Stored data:
----------
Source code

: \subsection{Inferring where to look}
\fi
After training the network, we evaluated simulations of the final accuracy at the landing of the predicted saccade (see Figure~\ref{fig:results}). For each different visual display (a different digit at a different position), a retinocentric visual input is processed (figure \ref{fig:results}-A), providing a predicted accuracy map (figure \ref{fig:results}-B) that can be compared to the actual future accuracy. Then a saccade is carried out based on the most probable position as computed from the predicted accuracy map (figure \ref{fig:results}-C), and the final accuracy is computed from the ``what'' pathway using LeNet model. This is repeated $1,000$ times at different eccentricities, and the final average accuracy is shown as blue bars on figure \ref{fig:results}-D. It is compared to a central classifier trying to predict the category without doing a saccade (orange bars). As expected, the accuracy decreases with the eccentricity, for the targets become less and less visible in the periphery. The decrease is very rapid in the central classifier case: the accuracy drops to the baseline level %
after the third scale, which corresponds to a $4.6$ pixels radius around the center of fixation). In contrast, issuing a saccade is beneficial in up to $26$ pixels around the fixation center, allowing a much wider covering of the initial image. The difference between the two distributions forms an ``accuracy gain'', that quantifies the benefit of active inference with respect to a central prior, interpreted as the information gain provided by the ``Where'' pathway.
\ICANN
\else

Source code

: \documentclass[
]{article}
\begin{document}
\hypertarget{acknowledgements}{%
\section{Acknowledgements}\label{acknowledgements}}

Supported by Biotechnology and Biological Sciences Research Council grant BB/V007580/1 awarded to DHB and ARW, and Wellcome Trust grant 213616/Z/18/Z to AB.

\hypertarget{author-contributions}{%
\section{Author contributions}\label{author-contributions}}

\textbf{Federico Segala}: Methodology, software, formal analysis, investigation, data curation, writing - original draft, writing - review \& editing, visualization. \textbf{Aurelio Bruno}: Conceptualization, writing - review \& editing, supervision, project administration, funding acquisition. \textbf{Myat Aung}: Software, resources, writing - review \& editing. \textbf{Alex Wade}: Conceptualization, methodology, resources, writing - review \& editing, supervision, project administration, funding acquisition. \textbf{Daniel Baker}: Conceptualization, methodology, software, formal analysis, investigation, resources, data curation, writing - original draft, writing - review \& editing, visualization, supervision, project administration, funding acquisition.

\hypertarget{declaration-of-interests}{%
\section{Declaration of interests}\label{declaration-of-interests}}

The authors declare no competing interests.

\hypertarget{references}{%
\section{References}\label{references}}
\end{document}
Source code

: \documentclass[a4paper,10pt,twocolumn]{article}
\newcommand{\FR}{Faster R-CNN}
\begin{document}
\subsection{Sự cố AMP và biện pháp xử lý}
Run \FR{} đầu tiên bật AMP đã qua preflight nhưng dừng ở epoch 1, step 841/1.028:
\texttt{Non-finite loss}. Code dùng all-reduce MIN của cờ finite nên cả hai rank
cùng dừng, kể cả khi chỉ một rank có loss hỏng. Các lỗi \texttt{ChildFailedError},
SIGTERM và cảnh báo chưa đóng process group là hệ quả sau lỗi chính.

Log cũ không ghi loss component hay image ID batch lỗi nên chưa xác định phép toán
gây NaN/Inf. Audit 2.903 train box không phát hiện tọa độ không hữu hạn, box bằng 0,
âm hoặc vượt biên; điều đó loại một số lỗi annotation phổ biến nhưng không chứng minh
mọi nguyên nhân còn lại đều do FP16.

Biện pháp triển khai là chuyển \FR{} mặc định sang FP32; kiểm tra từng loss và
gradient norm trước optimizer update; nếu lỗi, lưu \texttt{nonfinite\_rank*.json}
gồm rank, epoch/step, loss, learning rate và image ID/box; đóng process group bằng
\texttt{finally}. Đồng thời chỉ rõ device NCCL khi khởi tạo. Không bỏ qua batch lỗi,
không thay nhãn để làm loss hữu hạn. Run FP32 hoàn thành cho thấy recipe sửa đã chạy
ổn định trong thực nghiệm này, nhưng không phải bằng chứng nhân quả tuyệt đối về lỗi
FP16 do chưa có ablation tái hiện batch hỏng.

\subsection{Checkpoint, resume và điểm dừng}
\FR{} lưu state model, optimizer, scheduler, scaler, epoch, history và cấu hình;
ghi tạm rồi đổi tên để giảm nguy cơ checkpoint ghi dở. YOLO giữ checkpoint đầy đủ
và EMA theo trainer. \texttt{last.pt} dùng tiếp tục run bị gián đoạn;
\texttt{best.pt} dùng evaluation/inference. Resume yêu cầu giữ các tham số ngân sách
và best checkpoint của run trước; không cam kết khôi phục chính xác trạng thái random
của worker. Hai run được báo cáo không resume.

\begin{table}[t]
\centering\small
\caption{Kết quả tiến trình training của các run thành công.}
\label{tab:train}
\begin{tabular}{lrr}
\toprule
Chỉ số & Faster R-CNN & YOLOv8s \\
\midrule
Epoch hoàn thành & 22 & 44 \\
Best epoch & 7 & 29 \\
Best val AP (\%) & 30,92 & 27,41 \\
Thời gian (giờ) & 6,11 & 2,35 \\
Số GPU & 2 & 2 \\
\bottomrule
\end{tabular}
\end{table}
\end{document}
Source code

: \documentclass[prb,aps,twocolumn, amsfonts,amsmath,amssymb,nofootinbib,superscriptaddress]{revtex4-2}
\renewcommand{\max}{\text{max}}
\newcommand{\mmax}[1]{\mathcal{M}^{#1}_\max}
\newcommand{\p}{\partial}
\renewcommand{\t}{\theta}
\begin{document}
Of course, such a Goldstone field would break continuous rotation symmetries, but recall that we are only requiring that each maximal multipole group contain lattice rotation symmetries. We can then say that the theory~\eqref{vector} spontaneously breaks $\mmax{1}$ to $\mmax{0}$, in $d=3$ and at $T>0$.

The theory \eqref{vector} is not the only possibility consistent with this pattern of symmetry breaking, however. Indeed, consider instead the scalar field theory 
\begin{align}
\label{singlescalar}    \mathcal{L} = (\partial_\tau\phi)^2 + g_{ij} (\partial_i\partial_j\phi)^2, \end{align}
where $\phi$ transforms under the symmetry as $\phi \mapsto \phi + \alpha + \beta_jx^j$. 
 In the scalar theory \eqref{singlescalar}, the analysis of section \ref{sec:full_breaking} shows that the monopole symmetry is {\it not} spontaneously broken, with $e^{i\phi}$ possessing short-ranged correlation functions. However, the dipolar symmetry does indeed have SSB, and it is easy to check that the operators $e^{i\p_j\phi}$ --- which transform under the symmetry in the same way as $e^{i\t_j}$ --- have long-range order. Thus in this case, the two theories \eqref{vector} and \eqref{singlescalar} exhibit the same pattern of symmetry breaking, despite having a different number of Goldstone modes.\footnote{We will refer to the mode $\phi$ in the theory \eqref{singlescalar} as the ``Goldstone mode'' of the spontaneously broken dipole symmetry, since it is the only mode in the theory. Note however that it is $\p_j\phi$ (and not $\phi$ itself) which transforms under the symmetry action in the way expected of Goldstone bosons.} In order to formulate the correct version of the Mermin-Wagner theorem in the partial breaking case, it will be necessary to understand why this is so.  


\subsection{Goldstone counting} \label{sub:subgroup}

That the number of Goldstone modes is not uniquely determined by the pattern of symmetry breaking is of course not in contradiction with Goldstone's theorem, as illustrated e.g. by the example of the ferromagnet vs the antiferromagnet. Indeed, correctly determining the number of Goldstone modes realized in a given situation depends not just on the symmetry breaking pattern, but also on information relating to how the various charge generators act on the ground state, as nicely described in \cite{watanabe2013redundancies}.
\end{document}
----------
● **PROBLEM DESCRIPTION**
All of the data must be returned exactly.

● **TASK OUTPUT**
Source code

: \subsection{Inferring where to look}
\fi
After training the network, we evaluated simulations of the final accuracy at the landing of the predicted saccade (see Figure~\ref{fig:results}). For each different visual display (a different digit at a different position), a retinocentric visual input is processed (figure \ref{fig:results}-A), providing a predicted accuracy map (figure \ref{fig:results}-B) that can be compared to the actual future accuracy. Then a saccade is carried out based on the most probable position as computed from the predicted accuracy map (figure \ref{fig:results}-C), and the final accuracy is computed from the ``what'' pathway using LeNet model. This is repeated $1,000$ times at different eccentricities, and the final average accuracy is shown as blue bars on figure \ref{fig:results}-D. It is compared to a central classifier trying to predict the category without doing a saccade (orange bars). As expected, the accuracy decreases with the eccentricity, for the targets become less and less visible in the periphery. The decrease is very rapid in the central classifier case: the accuracy drops to the baseline level %
after the third scale, which corresponds to a $4.6$ pixels radius around the center of fixation). In contrast, issuing a saccade is beneficial in up to $26$ pixels around the fixation center, allowing a much wider covering of the initial image. The difference between the two distributions forms an ``accuracy gain'', that quantifies the benefit of active inference with respect to a central prior, interpreted as the information gain provided by the ``Where'' pathway.
\ICANN
\else

Source code

: \documentclass[
]{article}
\begin{document}
\hypertarget{acknowledgements}{%
\section{Acknowledgements}\label{acknowledgements}}

Supported by Biotechnology and Biological Sciences Research Council grant BB/V007580/1 awarded to DHB and ARW, and Wellcome Trust grant 213616/Z/18/Z to AB.

\hypertarget{author-contributions}{%
\section{Author contributions}\label{author-contributions}}

\textbf{Federico Segala}: Methodology, software, formal analysis, investigation, data curation, writing - original draft, writing - review \& editing, visualization. \textbf{Aurelio Bruno}: Conceptualization, writing - review \& editing, supervision, project administration, funding acquisition. \textbf{Myat Aung}: Software, resources, writing - review \& editing. \textbf{Alex Wade}: Conceptualization, methodology, resources, writing - review \& editing, supervision, project administration, funding acquisition. \textbf{Daniel Baker}: Conceptualization, methodology, software, formal analysis, investigation, resources, data curation, writing - original draft, writing - review \& editing, visualization, supervision, project administration, funding acquisition.

\hypertarget{declaration-of-interests}{%
\section{Declaration of interests}\label{declaration-of-interests}}

The authors declare no competing interests.

\hypertarget{references}{%
\section{References}\label{references}}
\end{document}
Source code

: \documentclass[a4paper,10pt,twocolumn]{article}
\newcommand{\FR}{Faster R-CNN}
\begin{document}
\subsection{Sự cố AMP và biện pháp xử lý}
Run \FR{} đầu tiên bật AMP đã qua preflight nhưng dừng ở epoch 1, step 841/1.028:
\texttt{Non-finite loss}. Code dùng all-reduce MIN của cờ finite nên cả hai rank
cùng dừng, kể cả khi chỉ một rank có loss hỏng. Các lỗi \texttt{ChildFailedError},
SIGTERM và cảnh báo chưa đóng process group là hệ quả sau lỗi chính.

Log cũ không ghi loss component hay image ID batch lỗi nên chưa xác định phép toán
gây NaN/Inf. Audit 2.903 train box không phát hiện tọa độ không hữu hạn, box bằng 0,
âm hoặc vượt biên; điều đó loại một số lỗi annotation phổ biến nhưng không chứng minh
mọi nguyên nhân còn lại đều do FP16.

Biện pháp triển khai là chuyển \FR{} mặc định sang FP32; kiểm tra từng loss và
gradient norm trước optimizer update; nếu lỗi, lưu \texttt{nonfinite\_rank*.json}
gồm rank, epoch/step, loss, learning rate và image ID/box; đóng process group bằng
\texttt{finally}. Đồng thời chỉ rõ device NCCL khi khởi tạo. Không bỏ qua batch lỗi,
không thay nhãn để làm loss hữu hạn. Run FP32 hoàn thành cho thấy recipe sửa đã chạy
ổn định trong thực nghiệm này, nhưng không phải bằng chứng nhân quả tuyệt đối về lỗi
FP16 do chưa có ablation tái hiện batch hỏng.

\subsection{Checkpoint, resume và điểm dừng}
\FR{} lưu state model, optimizer, scheduler, scaler, epoch, history và cấu hình;
ghi tạm rồi đổi tên để giảm nguy cơ checkpoint ghi dở. YOLO giữ checkpoint đầy đủ
và EMA theo trainer. \texttt{last.pt} dùng tiếp tục run bị gián đoạn;
\texttt{best.pt} dùng evaluation/inference. Resume yêu cầu giữ các tham số ngân sách
và best checkpoint của run trước; không cam kết khôi phục chính xác trạng thái random
của worker. Hai run được báo cáo không resume.

\begin{table}[t]
\centering\small
\caption{Kết quả tiến trình training của các run thành công.}
\label{tab:train}
\begin{tabular}{lrr}
\toprule
Chỉ số & Faster R-CNN & YOLOv8s \\
\midrule
Epoch hoàn thành & 22 & 44 \\
Best epoch & 7 & 29 \\
Best val AP (\%) & 30,92 & 27,41 \\
Thời gian (giờ) & 6,11 & 2,35 \\
Số GPU & 2 & 2 \\
\bottomrule
\end{tabular}
\end{table}
\end{document}
Source code

: \documentclass[prb,aps,twocolumn, amsfonts,amsmath,amssymb,nofootinbib,superscriptaddress]{revtex4-2}
\renewcommand{\max}{\text{max}}
\newcommand{\mmax}[1]{\mathcal{M}^{#1}_\max}
\newcommand{\p}{\partial}
\renewcommand{\t}{\theta}
\begin{document}
Of course, such a Goldstone field would break continuous rotation symmetries, but recall that we are only requiring that each maximal multipole group contain lattice rotation symmetries. We can then say that the theory~\eqref{vector} spontaneously breaks $\mmax{1}$ to $\mmax{0}$, in $d=3$ and at $T>0$.

The theory \eqref{vector} is not the only possibility consistent with this pattern of symmetry breaking, however. Indeed, consider instead the scalar field theory 
\begin{align}
\label{singlescalar}    \mathcal{L} = (\partial_\tau\phi)^2 + g_{ij} (\partial_i\partial_j\phi)^2, \end{align}
where $\phi$ transforms under the symmetry as $\phi \mapsto \phi + \alpha + \beta_jx^j$. 
 In the scalar theory \eqref{singlescalar}, the analysis of section \ref{sec:full_breaking} shows that the monopole symmetry is {\it not} spontaneously broken, with $e^{i\phi}$ possessing short-ranged correlation functions. However, the dipolar symmetry does indeed have SSB, and it is easy to check that the operators $e^{i\p_j\phi}$ --- which transform under the symmetry in the same way as $e^{i\t_j}$ --- have long-range order. Thus in this case, the two theories \eqref{vector} and \eqref{singlescalar} exhibit the same pattern of symmetry breaking, despite having a different number of Goldstone modes.\footnote{We will refer to the mode $\phi$ in the theory \eqref{singlescalar} as the ``Goldstone mode'' of the spontaneously broken dipole symmetry, since it is the only mode in the theory. Note however that it is $\p_j\phi$ (and not $\phi$ itself) which transforms under the symmetry action in the way expected of Goldstone bosons.} In order to formulate the correct version of the Mermin-Wagner theorem in the partial breaking case, it will be necessary to understand why this is so.  


\subsection{Goldstone counting} \label{sub:subgroup}

That the number of Goldstone modes is not uniquely determined by the pattern of symmetry breaking is of course not in contradiction with Goldstone's theorem, as illustrated e.g. by the example of the ferromagnet vs the antiferromagnet. Indeed, correctly determining the number of Goldstone modes realized in a given situation depends not just on the symmetry breaking pattern, but also on information relating to how the various charge generators act on the ground state, as nicely described in \cite{watanabe2013redundancies}.
\end{document}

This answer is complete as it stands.